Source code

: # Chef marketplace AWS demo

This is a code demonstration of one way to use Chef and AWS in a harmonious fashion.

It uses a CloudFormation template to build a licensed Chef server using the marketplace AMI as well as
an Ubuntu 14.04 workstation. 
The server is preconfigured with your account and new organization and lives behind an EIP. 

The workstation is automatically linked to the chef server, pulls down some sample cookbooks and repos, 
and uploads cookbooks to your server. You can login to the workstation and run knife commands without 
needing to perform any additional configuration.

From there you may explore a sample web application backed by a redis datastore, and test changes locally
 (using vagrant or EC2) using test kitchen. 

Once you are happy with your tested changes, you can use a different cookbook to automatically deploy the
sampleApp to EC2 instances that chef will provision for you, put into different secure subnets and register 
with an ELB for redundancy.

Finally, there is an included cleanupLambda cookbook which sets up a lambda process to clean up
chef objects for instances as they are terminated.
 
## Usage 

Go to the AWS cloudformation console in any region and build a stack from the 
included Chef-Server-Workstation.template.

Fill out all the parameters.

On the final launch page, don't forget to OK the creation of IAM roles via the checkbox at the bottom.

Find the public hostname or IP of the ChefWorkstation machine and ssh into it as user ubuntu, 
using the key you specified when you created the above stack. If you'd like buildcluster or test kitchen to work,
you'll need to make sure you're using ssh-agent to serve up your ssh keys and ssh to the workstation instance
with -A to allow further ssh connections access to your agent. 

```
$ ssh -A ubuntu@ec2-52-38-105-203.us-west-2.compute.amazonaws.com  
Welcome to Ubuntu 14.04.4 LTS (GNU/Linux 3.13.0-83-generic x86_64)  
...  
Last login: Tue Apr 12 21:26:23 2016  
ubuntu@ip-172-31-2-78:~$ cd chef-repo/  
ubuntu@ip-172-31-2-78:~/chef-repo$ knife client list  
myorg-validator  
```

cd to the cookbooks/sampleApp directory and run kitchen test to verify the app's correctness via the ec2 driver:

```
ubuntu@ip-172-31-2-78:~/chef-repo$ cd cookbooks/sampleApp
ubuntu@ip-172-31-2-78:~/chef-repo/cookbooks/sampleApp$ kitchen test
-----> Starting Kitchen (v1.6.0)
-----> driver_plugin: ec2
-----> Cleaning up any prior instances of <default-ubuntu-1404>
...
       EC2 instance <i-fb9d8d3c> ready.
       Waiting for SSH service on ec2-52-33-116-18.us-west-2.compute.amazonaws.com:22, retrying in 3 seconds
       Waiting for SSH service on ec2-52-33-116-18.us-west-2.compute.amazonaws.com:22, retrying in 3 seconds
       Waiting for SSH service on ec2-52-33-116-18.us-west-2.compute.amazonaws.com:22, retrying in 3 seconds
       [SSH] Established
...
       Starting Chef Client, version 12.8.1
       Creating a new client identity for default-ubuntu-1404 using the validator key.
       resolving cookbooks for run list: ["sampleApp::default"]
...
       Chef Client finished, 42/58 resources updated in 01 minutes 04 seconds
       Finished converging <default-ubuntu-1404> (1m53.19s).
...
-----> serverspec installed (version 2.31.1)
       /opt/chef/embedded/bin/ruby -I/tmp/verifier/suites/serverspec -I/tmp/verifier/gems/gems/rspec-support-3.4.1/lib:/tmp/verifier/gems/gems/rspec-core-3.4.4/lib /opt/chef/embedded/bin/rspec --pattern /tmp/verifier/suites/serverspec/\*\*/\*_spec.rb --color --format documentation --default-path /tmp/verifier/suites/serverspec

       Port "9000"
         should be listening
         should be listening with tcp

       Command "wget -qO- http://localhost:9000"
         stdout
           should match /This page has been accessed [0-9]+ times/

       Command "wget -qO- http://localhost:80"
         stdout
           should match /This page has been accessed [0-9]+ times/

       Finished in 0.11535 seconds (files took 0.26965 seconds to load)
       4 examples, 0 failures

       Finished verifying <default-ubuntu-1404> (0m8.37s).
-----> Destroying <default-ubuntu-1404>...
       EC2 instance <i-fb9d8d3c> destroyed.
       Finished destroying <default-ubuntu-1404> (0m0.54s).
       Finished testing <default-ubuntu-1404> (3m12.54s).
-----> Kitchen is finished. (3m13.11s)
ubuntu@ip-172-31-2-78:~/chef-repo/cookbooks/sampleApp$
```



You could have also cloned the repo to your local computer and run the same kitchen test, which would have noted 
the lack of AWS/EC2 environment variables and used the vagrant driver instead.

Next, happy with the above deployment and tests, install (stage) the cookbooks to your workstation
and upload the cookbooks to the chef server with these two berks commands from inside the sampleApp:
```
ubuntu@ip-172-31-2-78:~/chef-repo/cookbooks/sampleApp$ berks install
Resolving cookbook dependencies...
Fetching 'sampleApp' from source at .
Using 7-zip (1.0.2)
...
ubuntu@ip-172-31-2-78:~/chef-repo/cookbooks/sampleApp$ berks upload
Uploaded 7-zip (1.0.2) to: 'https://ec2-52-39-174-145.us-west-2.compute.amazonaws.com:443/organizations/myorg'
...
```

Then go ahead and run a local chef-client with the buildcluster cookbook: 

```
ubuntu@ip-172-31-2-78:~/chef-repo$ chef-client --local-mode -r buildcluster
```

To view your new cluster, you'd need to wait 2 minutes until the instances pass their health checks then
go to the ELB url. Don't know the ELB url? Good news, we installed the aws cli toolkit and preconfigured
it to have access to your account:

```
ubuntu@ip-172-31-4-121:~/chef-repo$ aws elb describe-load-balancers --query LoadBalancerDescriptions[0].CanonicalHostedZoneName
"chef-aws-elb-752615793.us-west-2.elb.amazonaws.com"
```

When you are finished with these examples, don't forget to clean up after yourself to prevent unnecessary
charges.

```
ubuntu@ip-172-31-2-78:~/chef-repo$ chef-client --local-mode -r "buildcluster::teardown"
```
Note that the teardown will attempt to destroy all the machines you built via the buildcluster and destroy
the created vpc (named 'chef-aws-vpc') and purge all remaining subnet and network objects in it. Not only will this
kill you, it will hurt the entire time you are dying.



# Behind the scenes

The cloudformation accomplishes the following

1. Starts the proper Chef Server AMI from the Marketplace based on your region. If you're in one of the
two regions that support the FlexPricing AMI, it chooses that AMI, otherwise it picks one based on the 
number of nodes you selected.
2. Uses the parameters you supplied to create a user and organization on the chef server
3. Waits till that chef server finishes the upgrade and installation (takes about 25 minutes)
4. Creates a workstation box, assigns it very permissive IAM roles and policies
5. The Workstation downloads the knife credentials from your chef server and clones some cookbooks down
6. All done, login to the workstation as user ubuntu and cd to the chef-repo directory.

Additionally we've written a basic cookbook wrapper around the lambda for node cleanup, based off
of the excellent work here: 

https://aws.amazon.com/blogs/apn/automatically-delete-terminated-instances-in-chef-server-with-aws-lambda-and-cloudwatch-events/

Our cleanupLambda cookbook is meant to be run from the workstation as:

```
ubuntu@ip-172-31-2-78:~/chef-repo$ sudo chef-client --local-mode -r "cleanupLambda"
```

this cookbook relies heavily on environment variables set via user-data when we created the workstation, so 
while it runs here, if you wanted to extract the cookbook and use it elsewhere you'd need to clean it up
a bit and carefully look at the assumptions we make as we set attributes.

TASK DETAILS
Could you please copy the lines of the listing above exactly, from its first line through the line bearing "It uses a CloudFormation", and nothing more?

RESULT OF THE EXERCISE
Source code

: # Chef marketplace AWS demo

This is a code demonstration of one way to use Chef and AWS in a harmonious fashion.

It uses a CloudFormation template to build a licensed Chef server using the marketplace AMI as well as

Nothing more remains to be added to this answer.